Entries shown >>
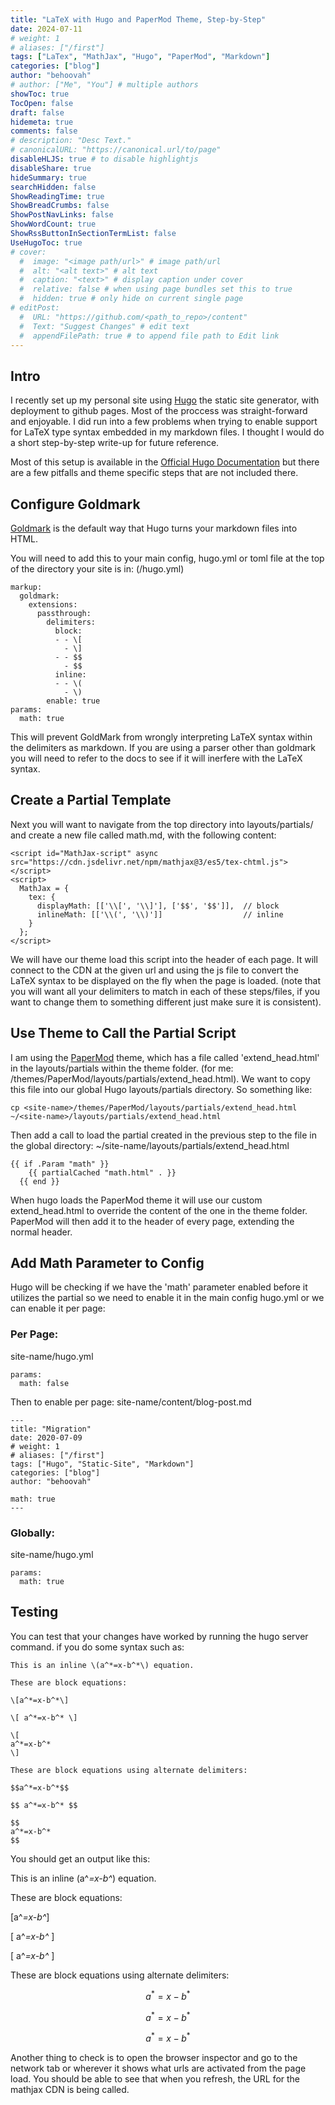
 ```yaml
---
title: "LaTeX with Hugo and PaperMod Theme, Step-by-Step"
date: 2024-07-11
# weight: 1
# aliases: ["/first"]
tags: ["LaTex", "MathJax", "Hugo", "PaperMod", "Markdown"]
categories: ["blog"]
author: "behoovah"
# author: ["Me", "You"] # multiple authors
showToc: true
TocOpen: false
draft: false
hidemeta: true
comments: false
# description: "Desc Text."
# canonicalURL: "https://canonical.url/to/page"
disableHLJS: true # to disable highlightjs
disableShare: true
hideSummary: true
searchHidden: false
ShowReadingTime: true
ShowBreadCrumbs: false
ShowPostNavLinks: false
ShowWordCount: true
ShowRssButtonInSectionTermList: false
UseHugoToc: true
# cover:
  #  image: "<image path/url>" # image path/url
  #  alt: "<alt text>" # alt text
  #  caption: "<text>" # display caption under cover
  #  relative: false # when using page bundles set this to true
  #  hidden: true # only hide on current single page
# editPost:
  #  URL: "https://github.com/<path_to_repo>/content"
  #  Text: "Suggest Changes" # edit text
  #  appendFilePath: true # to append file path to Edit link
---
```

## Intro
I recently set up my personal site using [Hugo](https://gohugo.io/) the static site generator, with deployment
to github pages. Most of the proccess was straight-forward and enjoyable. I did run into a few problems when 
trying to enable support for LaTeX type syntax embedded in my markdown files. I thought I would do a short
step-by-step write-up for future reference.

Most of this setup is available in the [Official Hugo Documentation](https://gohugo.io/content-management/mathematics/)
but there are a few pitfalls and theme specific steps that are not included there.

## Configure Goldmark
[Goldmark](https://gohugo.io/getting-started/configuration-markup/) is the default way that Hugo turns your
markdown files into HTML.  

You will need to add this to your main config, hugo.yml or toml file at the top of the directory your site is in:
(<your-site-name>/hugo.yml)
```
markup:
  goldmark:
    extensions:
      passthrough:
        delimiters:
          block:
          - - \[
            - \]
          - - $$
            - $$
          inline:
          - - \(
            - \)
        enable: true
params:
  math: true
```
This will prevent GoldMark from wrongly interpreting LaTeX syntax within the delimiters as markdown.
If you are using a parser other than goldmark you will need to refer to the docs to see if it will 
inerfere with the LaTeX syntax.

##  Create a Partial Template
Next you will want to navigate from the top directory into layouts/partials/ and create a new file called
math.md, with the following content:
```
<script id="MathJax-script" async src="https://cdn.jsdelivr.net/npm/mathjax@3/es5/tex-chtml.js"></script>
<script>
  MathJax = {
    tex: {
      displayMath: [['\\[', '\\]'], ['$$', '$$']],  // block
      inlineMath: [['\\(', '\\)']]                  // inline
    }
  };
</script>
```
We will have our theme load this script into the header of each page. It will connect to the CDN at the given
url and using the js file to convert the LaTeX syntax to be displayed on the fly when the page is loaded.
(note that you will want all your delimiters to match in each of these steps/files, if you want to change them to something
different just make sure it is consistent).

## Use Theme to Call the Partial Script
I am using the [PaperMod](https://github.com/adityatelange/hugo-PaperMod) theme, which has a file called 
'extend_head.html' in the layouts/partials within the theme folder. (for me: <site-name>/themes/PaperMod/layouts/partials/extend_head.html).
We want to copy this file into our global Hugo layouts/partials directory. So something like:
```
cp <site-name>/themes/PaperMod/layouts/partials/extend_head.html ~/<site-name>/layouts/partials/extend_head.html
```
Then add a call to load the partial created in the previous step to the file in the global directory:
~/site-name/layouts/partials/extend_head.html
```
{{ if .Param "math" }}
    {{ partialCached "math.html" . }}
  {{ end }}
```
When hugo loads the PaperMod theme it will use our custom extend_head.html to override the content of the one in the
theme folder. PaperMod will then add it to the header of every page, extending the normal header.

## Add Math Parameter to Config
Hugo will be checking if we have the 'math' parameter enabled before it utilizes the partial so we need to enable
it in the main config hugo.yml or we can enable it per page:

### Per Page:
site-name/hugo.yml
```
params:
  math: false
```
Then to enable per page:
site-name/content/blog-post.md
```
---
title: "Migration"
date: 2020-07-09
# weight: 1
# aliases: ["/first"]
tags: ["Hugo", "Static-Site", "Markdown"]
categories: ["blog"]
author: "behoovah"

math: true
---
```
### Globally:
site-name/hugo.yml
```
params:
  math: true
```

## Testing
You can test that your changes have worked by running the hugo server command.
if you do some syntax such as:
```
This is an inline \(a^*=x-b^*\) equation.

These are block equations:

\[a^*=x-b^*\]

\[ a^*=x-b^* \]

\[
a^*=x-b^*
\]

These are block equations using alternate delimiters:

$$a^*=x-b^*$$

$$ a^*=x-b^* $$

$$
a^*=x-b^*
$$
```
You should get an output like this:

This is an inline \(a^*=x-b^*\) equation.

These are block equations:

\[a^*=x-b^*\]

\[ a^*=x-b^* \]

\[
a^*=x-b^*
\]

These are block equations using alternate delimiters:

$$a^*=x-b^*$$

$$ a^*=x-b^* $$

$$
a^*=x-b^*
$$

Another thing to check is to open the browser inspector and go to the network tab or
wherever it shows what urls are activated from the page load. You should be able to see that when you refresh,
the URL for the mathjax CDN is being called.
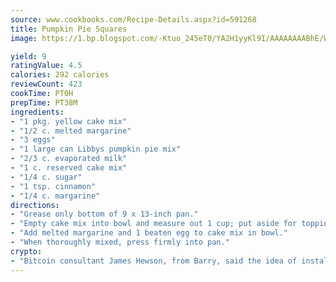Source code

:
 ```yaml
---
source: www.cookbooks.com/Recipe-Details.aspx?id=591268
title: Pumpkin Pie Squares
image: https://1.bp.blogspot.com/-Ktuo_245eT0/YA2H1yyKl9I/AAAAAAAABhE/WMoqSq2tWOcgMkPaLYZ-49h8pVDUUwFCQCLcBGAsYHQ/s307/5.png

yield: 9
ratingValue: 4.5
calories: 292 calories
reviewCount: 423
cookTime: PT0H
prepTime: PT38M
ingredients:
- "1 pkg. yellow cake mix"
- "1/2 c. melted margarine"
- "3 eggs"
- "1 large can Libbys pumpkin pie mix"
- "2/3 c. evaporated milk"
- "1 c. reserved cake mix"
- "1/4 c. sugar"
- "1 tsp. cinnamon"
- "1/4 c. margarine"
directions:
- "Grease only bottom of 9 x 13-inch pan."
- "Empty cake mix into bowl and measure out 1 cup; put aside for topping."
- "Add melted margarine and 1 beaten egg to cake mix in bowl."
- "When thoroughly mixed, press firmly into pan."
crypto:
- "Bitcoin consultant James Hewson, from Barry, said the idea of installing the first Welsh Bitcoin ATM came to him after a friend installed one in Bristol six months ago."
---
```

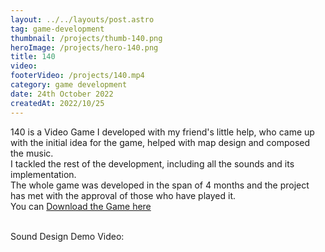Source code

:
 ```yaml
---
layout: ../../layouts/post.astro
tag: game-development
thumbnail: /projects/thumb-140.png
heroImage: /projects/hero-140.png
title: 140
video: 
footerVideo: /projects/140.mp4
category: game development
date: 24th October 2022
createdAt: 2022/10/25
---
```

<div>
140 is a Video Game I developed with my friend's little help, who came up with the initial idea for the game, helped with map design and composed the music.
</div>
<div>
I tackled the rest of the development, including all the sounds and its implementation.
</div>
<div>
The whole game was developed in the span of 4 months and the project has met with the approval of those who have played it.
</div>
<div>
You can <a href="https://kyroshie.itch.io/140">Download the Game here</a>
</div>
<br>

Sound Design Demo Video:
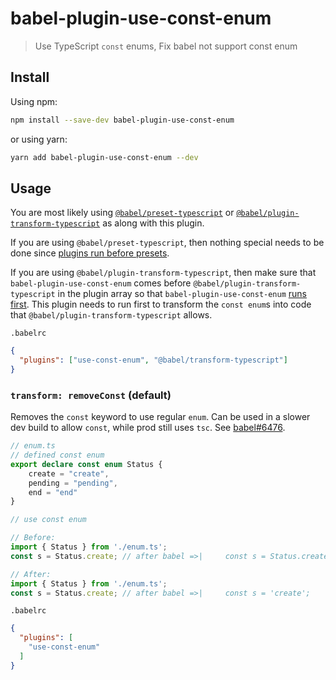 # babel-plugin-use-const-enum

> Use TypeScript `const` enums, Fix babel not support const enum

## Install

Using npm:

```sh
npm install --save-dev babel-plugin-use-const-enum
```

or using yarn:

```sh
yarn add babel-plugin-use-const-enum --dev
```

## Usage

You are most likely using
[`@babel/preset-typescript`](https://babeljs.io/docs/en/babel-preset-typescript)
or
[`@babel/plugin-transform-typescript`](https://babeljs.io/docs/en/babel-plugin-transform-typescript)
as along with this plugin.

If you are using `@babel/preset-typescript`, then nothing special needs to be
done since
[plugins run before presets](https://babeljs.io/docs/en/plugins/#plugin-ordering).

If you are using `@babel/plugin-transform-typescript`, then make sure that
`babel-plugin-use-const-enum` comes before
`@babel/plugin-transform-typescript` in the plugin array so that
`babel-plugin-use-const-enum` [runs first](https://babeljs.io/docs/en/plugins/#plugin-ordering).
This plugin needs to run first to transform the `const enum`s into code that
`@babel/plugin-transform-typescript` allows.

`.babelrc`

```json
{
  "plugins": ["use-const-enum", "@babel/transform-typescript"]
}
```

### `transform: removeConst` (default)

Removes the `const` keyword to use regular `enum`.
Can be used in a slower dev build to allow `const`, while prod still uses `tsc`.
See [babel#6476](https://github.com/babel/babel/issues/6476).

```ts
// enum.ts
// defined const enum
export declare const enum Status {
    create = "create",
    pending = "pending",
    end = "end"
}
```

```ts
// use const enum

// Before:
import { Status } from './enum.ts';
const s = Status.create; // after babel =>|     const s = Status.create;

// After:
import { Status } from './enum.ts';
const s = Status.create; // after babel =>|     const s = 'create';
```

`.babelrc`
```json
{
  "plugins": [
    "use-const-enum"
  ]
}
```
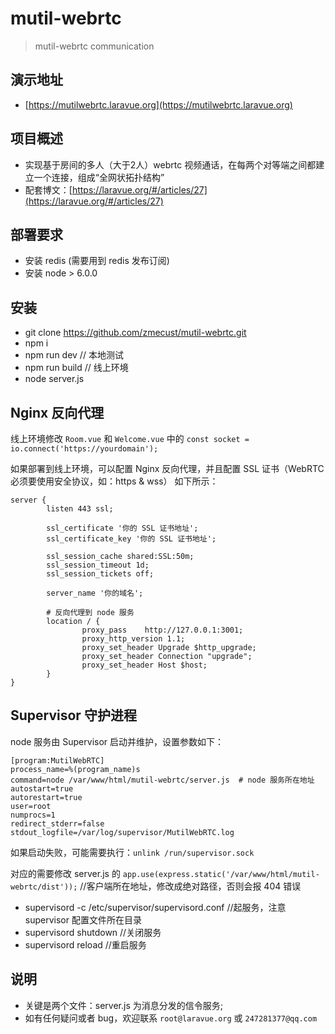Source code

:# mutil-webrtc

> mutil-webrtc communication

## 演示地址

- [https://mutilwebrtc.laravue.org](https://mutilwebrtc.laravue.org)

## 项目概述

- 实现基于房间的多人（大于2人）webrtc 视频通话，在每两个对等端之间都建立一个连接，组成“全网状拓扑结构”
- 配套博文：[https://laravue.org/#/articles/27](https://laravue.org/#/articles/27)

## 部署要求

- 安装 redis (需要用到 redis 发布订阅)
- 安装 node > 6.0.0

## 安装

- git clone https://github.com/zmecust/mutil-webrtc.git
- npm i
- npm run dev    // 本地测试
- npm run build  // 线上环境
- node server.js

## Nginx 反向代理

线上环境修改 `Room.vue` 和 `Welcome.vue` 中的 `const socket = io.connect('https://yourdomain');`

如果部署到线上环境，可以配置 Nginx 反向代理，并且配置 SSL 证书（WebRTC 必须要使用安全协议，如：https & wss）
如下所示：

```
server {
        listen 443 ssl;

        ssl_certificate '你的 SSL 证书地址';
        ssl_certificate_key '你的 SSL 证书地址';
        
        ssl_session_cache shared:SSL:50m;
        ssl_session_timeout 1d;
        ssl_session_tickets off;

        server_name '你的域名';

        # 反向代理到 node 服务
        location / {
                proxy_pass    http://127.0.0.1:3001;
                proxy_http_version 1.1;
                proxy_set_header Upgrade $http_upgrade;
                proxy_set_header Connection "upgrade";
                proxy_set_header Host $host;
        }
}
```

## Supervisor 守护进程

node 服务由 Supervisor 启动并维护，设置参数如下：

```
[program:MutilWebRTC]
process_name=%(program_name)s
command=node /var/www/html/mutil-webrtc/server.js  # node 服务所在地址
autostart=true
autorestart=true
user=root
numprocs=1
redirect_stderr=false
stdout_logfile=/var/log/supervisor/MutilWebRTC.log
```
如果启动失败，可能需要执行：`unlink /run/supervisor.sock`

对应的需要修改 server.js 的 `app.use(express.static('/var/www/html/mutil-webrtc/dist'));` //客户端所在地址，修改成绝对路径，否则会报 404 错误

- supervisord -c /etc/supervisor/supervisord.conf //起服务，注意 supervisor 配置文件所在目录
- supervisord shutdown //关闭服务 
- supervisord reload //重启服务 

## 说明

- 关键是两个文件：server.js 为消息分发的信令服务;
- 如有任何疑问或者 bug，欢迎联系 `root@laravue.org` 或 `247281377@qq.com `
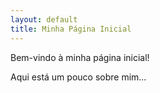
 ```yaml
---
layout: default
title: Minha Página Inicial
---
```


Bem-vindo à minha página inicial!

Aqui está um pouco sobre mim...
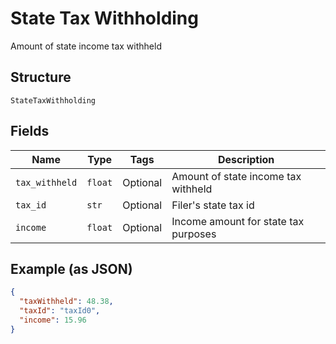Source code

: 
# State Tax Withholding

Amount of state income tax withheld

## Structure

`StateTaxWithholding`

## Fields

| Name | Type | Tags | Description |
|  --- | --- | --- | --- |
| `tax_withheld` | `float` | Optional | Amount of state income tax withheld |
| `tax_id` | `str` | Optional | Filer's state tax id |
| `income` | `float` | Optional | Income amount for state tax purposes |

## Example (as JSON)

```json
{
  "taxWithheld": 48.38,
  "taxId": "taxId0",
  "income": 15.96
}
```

Exercise aim >> Where a line in the records above contains the string "folder", return that line.

Task output >>
'extend_head.html' in the layouts/partials within the theme folder. (for me: <site-name>/themes/PaperMod/layouts/partials/extend_head.html).
theme folder. PaperMod will then add it to the header of every page, extending the normal header.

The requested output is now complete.